Task to carry out -> Repeat the listing in full, exactly as it stands.
Data to examine Start Marker
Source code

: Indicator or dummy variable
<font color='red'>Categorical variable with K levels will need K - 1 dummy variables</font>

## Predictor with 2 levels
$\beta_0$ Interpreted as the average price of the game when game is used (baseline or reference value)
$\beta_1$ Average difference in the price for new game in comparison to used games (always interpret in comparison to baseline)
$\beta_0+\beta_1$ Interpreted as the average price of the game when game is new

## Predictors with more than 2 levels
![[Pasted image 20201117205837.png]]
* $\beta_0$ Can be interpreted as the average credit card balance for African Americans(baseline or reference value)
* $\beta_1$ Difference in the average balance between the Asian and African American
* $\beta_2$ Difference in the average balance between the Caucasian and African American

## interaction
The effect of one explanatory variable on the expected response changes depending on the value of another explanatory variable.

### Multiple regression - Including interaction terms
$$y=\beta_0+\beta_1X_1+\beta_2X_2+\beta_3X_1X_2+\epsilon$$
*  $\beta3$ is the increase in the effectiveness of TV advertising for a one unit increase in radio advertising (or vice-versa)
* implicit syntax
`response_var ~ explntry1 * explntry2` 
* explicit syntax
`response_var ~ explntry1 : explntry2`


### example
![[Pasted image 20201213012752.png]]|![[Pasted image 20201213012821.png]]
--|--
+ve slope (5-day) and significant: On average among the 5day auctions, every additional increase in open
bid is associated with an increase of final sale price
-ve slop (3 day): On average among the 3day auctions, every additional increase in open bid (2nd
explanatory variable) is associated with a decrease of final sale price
Data to examine End Marker
Exercise response ->
Source code

: Indicator or dummy variable
<font color='red'>Categorical variable with K levels will need K - 1 dummy variables</font>

## Predictor with 2 levels
$\beta_0$ Interpreted as the average price of the game when game is used (baseline or reference value)
$\beta_1$ Average difference in the price for new game in comparison to used games (always interpret in comparison to baseline)
$\beta_0+\beta_1$ Interpreted as the average price of the game when game is new

## Predictors with more than 2 levels
![[Pasted image 20201117205837.png]]
* $\beta_0$ Can be interpreted as the average credit card balance for African Americans(baseline or reference value)
* $\beta_1$ Difference in the average balance between the Asian and African American
* $\beta_2$ Difference in the average balance between the Caucasian and African American

## interaction
The effect of one explanatory variable on the expected response changes depending on the value of another explanatory variable.

### Multiple regression - Including interaction terms
$$y=\beta_0+\beta_1X_1+\beta_2X_2+\beta_3X_1X_2+\epsilon$$
*  $\beta3$ is the increase in the effectiveness of TV advertising for a one unit increase in radio advertising (or vice-versa)
* implicit syntax
`response_var ~ explntry1 * explntry2` 
* explicit syntax
`response_var ~ explntry1 : explntry2`


### example
![[Pasted image 20201213012752.png]]|![[Pasted image 20201213012821.png]]
--|--
+ve slope (5-day) and significant: On average among the 5day auctions, every additional increase in open
bid is associated with an increase of final sale price
-ve slop (3 day): On average among the 3day auctions, every additional increase in open bid (2nd
explanatory variable) is associated with a decrease of final sale price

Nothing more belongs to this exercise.